Fewer Chinese tourists have been shopping in Hong Kong because of pro-democracy protests over the past three weeks, while fighting in Ukraine and the resulting sanctions have depressed Russian spending in Europe. That points to a “perfect storm” closing in on the luxury-goods industry, Exane BNP Paribas analyst Luca Solca wrote in a note this month.
“The market does not seem to give much credit to Burberry’s sales momentum, possibly due to another year of lack of operating leverage and limited visibility on the timing and magnitude of cost reduction and margin expansion,” Thomas Chauvet, an analyst at Citigroup in London, wrote in a note to investors.
This is the third time Mulberry reduced its profit outlook this year. The company, whose first-half sales declined 17 percent, hasn’t had a permanent chief executive officer for almost seven months and is also seeking a creative director.

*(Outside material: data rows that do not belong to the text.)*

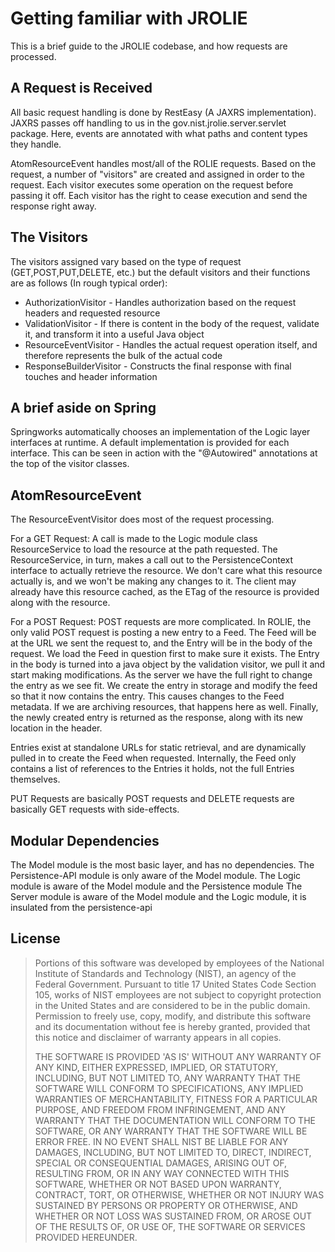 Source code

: # Getting familiar with JROLIE

This is a brief guide to the JROLIE codebase, and how requests are processed.

## A Request is Received

All basic request handling is done by RestEasy (A JAXRS implementation). JAXRS passes off handling to us in the gov.nist.jrolie.server.servlet package. Here, events are annotated with what paths and content types they handle.

AtomResourceEvent handles most/all of the ROLIE requests. Based on the request, a number of "visitors" are created and assigned in order to the request. Each visitor executes some operation on the request before passing it off. Each visitor has the right to cease execution and send the response right away.

## The Visitors

The visitors assigned vary based on the type of request (GET,POST,PUT,DELETE, etc.) but the default visitors and their functions are as follows (In rough typical order):

* AuthorizationVisitor - Handles authorization based on the request headers and requested resource
* ValidationVisitor - If there is content in the body of the request, validate it, and transform it into a useful Java object
* ResourceEventVisitor - Handles the actual request operation itself, and therefore represents the bulk of the actual code
* ResponseBuilderVisitor - Constructs the final response with final touches and header information

## A brief aside on Spring

Springworks automatically chooses an implementation of the Logic layer interfaces at runtime. A default implementation is provided for each interface. This can be seen in action with the "@Autowired" annotations at the top of the visitor classes.

## AtomResourceEvent

The ResourceEventVisitor does most of the request processing.

For a GET Request: A call is made to the Logic module class ResourceService to load the resource at the path requested. The ResourceService, in turn, makes a call out to the PersistenceContext interface to actually retrieve the resource. We don't care what this resource actually is, and we won't be making any changes to it. The client may already have this resource cached, as the ETag of the resource is provided along with the resource.

For a POST Request: POST requests are more complicated. In ROLIE, the only valid POST request is posting a new entry to a Feed. The Feed will be at the URL we sent the request to, and the Entry will be in the body of the request. We load the Feed in question first to make sure it exists. The Entry in the body is turned into a java object by the validation visitor, we pull it and start making modifications. As the server we have the full right to change the entry as we see fit. We create the entry in storage and modify the feed so that it now contains the entry. This causes changes to the Feed metadata. If we are archiving resources, that happens here as well. Finally, the newly created entry is returned as the response, along with its new location in the header.

Entries exist at standalone URLs for static retrieval, and are dynamically pulled in to create the Feed when requested. Internally, the Feed only contains a list of references to the Entries it holds, not the full Entries themselves.

PUT Requests are basically POST requests and DELETE requests are basically GET requests with side-effects.

## Modular Dependencies

The Model module is the most basic layer, and has no dependencies.
The Persistence-API module is only aware of the Model module.
The Logic module is aware of the Model module and the Persistence module
The Server module is aware of the Model module and the Logic module, it is insulated from the persistence-api


## License
  >Portions of this software was developed by employees of the National Institute of Standards and Technology (NIST), an agency of the Federal Government. Pursuant to title 17 United States Code Section 105, works of NIST employees are not subject to copyright protection in the United States and are considered to be in the public domain. Permission to freely use, copy, modify, and distribute this software and its documentation without fee is hereby granted, provided that this notice and disclaimer of warranty appears in all copies. 
  >
 > THE SOFTWARE IS PROVIDED 'AS IS' WITHOUT ANY WARRANTY OF ANY KIND, EITHER EXPRESSED, IMPLIED, OR STATUTORY, INCLUDING, BUT NOT LIMITED TO, ANY WARRANTY THAT THE SOFTWARE WILL CONFORM TO SPECIFICATIONS, ANY IMPLIED WARRANTIES OF MERCHANTABILITY, FITNESS FOR A PARTICULAR PURPOSE, AND FREEDOM FROM INFRINGEMENT, AND ANY WARRANTY THAT THE DOCUMENTATION WILL CONFORM TO THE SOFTWARE, OR ANY WARRANTY THAT THE SOFTWARE WILL BE ERROR FREE. IN NO EVENT SHALL NIST BE LIABLE FOR ANY DAMAGES, INCLUDING, BUT NOT LIMITED TO, DIRECT, INDIRECT, SPECIAL OR CONSEQUENTIAL DAMAGES, ARISING OUT OF, RESULTING FROM, OR IN ANY WAY CONNECTED WITH THIS SOFTWARE, WHETHER OR NOT BASED UPON WARRANTY, CONTRACT, TORT, OR OTHERWISE, WHETHER OR NOT INJURY WAS SUSTAINED BY PERSONS OR PROPERTY OR OTHERWISE, AND WHETHER OR NOT LOSS WAS SUSTAINED FROM, OR AROSE OUT OF THE RESULTS OF, OR USE OF, THE SOFTWARE OR SERVICES PROVIDED HEREUNDER.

Burberry’s retail revenue rose 8 percent to 748 million pounds in the six months through September. Comparable sales growth slowed to 8 percent in the second quarter from 12 percent in the first.
The second quarter was the first period entirely managed by Christopher Bailey, who became CEO in May. He succeeded Angela Ahrendts, who more than doubled sales in almost eight years at the helm.
Under Bailey, who is also chief creative officer, Burberry has formed alliances with Amazon.com and ALIBABA’s Tmall.com to boost online sales of Brit Rhythm fragrances and other products. Burberry also plans to take control of its Japanese business next year when a license expires.
The company will introduce skincare products as soon as late 2015 and plans to add more beauty boutiques and counters, Chief Operating Officer John Smith said in May.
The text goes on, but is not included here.